[Rendered images with source text]

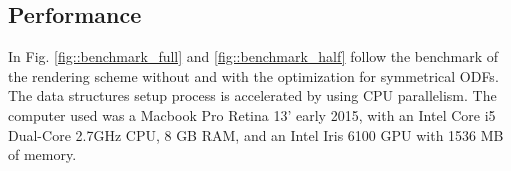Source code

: \documentclass[twoside,twocolumn,10pt]{article}
\begin{document}

\subsection{Performance}

In Fig. \ref{fig::benchmark_full} and \ref{fig::benchmark_half} follow the benchmark of the rendering scheme without and with the optimization for symmetrical ODFs. The data structures setup process is accelerated by using CPU parallelism. The computer used was a Macbook Pro Retina 13' early 2015, with an Intel Core i5 Dual-Core 2.7GHz CPU, 8 GB RAM, and an Intel Iris 6100 GPU with 1536 MB of memory.
\end{document}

DESCRIPTION OF THE TASK:
The records above should be repeated exactly, with every picture omitted.

RESULT OF THE TASK:
Source code

: \documentclass[twoside,twocolumn,10pt]{article}
\begin{document}

\subsection{Performance}

In Fig. \ref{fig::benchmark_full} and \ref{fig::benchmark_half} follow the benchmark of the rendering scheme without and with the optimization for symmetrical ODFs. The data structures setup process is accelerated by using CPU parallelism. The computer used was a Macbook Pro Retina 13' early 2015, with an Intel Core i5 Dual-Core 2.7GHz CPU, 8 GB RAM, and an Intel Iris 6100 GPU with 1536 MB of memory.
\end{document}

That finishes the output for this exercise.